## [Material provided]
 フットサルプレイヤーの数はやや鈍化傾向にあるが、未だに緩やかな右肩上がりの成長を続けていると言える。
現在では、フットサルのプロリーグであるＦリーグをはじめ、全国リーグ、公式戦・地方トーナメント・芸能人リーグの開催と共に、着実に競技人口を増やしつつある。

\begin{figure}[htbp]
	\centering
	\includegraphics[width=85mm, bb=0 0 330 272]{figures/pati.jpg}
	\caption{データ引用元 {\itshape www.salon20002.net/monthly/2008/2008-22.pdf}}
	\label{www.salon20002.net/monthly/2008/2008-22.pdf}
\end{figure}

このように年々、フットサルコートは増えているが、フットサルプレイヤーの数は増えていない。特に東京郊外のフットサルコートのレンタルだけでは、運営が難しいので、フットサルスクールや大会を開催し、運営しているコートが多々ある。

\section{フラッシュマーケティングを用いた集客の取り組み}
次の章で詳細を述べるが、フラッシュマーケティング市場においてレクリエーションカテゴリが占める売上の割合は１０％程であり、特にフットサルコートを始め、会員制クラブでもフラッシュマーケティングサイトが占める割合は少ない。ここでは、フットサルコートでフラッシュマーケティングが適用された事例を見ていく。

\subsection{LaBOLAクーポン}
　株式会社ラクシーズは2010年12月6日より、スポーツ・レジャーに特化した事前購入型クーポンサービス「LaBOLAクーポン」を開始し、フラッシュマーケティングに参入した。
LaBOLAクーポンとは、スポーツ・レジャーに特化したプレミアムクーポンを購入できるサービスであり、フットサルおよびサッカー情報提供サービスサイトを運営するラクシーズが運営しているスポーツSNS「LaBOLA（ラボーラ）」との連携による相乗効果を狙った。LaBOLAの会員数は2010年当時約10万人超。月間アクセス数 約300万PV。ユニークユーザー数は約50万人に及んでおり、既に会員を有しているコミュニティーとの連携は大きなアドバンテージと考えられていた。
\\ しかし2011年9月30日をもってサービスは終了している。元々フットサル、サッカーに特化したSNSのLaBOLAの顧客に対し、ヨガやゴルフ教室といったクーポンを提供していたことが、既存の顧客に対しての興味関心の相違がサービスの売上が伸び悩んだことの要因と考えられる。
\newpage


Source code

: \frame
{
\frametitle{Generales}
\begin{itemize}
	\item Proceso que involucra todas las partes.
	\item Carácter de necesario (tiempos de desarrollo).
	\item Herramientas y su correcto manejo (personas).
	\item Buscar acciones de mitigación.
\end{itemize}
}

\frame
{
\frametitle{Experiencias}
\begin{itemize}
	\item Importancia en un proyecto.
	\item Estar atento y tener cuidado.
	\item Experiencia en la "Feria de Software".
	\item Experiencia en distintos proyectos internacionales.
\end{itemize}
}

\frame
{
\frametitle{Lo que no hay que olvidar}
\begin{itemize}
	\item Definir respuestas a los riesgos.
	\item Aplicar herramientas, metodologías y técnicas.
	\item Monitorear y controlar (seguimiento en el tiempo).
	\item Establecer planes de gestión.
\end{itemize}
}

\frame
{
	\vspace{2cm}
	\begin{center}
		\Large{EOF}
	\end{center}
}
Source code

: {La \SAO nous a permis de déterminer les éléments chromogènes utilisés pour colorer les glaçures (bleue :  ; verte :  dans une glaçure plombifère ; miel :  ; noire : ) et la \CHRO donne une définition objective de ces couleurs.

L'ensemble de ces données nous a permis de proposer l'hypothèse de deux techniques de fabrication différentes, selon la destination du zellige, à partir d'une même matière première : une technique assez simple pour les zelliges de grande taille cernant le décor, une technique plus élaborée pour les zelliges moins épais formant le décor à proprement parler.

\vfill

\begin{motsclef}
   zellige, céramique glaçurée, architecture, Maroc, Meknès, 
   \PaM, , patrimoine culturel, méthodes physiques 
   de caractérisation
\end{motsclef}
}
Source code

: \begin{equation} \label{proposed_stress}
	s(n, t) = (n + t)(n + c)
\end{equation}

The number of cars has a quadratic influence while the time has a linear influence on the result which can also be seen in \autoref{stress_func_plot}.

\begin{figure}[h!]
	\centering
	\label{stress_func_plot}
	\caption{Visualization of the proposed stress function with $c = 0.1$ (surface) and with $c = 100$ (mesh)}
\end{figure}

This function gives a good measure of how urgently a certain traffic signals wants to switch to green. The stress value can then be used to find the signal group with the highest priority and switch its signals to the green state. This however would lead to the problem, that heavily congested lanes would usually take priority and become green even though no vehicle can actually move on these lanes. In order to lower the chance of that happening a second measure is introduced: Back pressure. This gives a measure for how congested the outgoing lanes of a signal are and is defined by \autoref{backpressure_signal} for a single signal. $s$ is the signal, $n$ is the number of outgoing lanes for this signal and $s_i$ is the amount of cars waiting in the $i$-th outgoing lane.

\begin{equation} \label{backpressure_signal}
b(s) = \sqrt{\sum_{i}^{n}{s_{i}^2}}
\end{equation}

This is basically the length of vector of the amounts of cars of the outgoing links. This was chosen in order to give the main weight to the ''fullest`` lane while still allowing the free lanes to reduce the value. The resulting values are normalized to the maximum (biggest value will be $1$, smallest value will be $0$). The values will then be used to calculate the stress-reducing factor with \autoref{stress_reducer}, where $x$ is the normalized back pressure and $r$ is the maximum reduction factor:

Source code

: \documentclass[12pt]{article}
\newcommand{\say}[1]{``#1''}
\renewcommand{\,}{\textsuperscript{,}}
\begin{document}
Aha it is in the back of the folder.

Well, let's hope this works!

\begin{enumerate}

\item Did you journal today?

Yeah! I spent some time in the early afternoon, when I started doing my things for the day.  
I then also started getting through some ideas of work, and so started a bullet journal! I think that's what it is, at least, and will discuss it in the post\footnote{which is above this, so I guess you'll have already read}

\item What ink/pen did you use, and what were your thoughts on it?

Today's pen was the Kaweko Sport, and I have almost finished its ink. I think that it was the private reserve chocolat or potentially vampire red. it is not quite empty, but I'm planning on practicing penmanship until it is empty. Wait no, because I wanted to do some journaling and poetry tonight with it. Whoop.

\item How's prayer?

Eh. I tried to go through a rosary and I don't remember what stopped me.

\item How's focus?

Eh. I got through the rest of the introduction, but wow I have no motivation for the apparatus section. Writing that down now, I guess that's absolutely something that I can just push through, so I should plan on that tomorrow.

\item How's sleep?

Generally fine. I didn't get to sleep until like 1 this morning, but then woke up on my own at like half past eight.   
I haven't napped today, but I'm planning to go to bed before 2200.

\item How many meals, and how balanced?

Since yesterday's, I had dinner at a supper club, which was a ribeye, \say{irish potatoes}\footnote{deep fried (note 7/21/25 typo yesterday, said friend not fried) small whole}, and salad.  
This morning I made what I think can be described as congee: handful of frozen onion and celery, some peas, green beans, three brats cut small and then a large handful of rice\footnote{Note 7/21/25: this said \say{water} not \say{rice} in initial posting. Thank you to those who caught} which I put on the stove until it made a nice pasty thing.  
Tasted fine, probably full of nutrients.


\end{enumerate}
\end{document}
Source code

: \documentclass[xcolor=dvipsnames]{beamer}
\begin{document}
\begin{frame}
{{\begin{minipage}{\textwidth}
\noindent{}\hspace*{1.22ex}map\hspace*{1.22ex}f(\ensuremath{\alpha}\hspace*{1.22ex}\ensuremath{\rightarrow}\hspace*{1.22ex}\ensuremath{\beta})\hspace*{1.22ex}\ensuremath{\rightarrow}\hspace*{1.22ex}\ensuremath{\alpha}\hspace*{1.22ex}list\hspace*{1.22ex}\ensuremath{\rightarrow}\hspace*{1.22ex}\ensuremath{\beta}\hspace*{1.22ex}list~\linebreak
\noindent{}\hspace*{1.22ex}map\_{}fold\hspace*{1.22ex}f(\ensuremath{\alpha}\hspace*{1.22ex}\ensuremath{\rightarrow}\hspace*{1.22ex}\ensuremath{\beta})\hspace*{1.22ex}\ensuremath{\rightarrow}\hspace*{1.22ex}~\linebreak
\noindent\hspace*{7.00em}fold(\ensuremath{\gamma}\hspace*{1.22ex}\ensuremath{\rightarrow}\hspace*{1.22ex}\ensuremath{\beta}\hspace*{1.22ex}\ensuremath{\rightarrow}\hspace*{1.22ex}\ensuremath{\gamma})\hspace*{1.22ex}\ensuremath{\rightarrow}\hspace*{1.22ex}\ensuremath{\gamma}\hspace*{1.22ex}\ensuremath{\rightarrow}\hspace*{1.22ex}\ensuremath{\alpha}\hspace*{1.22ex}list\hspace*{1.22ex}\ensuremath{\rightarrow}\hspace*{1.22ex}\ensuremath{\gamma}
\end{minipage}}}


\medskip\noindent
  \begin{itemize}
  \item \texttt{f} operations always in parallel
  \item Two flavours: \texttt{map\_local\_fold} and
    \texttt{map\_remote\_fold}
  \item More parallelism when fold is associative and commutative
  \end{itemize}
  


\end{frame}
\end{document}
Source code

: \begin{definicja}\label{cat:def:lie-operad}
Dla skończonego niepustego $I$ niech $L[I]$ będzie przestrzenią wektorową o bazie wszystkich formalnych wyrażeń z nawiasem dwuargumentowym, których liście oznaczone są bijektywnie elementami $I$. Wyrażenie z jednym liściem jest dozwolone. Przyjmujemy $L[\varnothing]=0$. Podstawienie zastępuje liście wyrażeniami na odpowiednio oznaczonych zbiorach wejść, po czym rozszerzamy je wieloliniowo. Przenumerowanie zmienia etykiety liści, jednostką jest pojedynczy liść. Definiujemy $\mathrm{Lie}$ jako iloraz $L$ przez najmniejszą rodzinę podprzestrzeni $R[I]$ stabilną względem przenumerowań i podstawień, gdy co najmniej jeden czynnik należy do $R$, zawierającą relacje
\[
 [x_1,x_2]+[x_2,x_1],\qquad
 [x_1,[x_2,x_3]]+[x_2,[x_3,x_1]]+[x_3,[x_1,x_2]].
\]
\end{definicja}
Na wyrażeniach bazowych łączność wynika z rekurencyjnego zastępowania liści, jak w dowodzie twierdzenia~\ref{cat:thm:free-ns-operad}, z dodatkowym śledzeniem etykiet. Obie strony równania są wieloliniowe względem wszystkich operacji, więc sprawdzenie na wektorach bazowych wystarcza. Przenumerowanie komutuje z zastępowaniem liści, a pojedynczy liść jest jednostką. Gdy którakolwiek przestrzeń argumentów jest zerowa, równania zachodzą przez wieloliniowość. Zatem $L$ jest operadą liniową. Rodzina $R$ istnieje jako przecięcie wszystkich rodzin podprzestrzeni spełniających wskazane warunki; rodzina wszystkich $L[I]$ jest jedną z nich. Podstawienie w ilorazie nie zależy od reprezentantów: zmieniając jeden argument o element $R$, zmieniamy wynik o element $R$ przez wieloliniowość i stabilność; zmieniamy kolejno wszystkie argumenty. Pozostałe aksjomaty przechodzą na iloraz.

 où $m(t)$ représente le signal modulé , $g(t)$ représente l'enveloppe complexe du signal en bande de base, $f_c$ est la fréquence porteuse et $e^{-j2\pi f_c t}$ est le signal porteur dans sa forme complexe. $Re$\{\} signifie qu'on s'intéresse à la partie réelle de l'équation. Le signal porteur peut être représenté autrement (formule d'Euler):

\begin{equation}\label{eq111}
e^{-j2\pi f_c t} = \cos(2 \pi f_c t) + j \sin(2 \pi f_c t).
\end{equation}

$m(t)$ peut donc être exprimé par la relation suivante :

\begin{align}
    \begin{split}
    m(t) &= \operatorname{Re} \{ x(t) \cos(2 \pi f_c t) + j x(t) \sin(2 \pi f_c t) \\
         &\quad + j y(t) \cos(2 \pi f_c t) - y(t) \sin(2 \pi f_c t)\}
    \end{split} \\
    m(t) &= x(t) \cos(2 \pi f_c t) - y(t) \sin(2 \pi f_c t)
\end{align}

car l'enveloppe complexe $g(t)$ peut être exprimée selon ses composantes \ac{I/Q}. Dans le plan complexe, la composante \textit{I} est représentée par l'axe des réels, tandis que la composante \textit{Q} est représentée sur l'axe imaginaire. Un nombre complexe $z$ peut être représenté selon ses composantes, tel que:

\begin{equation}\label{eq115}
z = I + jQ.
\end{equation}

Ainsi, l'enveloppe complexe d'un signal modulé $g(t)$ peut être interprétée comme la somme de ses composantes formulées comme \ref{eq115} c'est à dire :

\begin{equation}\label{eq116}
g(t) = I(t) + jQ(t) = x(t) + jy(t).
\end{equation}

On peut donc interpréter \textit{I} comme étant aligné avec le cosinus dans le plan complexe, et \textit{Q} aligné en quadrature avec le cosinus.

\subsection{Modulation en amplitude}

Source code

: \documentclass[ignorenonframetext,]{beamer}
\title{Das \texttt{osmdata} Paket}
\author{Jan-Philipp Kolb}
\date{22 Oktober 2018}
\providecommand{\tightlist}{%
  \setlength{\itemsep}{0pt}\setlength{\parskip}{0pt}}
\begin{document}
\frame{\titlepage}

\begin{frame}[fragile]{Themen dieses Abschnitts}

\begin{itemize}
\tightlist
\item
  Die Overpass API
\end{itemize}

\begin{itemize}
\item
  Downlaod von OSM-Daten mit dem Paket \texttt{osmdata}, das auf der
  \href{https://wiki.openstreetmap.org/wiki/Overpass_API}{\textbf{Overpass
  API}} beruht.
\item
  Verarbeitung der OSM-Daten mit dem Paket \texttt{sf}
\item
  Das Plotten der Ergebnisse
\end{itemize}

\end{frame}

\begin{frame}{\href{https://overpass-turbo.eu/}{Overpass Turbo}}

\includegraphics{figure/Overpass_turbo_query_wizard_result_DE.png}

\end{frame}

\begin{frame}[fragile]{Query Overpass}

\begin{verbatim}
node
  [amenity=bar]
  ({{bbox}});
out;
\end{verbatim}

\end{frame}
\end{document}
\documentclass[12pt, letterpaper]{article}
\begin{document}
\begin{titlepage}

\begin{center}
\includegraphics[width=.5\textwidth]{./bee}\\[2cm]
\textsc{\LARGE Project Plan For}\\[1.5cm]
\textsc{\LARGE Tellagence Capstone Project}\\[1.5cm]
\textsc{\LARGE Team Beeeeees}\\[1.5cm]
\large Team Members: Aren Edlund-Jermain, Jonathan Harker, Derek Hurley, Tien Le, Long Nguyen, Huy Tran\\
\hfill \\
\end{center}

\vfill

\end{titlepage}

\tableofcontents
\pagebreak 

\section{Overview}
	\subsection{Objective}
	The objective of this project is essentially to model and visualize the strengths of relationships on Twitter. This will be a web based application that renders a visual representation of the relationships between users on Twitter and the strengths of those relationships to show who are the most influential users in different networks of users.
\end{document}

## [Required work]
Return exactly, please, the lines of the material from the first one down to and including the line where "LaBOLAクーポンとは、ス" appears.

## [Response to this task]
 フットサルプレイヤーの数はやや鈍化傾向にあるが、未だに緩やかな右肩上がりの成長を続けていると言える。
現在では、フットサルのプロリーグであるＦリーグをはじめ、全国リーグ、公式戦・地方トーナメント・芸能人リーグの開催と共に、着実に競技人口を増やしつつある。

\begin{figure}[htbp]
	\centering
	\includegraphics[width=85mm, bb=0 0 330 272]{figures/pati.jpg}
	\caption{データ引用元 {\itshape www.salon20002.net/monthly/2008/2008-22.pdf}}
	\label{www.salon20002.net/monthly/2008/2008-22.pdf}
\end{figure}

このように年々、フットサルコートは増えているが、フットサルプレイヤーの数は増えていない。特に東京郊外のフットサルコートのレンタルだけでは、運営が難しいので、フットサルスクールや大会を開催し、運営しているコートが多々ある。

\section{フラッシュマーケティングを用いた集客の取り組み}
次の章で詳細を述べるが、フラッシュマーケティング市場においてレクリエーションカテゴリが占める売上の割合は１０％程であり、特にフットサルコートを始め、会員制クラブでもフラッシュマーケティングサイトが占める割合は少ない。ここでは、フットサルコートでフラッシュマーケティングが適用された事例を見ていく。

\subsection{LaBOLAクーポン}
　株式会社ラクシーズは2010年12月6日より、スポーツ・レジャーに特化した事前購入型クーポンサービス「LaBOLAクーポン」を開始し、フラッシュマーケティングに参入した。
LaBOLAクーポンとは、スポーツ・レジャーに特化したプレミアムクーポンを購入できるサービスであり、フットサルおよびサッカー情報提供サービスサイトを運営するラクシーズが運営しているスポーツSNS「LaBOLA（ラボーラ）」との連携による相乗効果を狙った。LaBOLAの会員数は2010年当時約10万人超。月間アクセス数 約300万PV。ユニークユーザー数は約50万人に及んでおり、既に会員を有しているコミュニティーとの連携は大きなアドバンテージと考えられていた。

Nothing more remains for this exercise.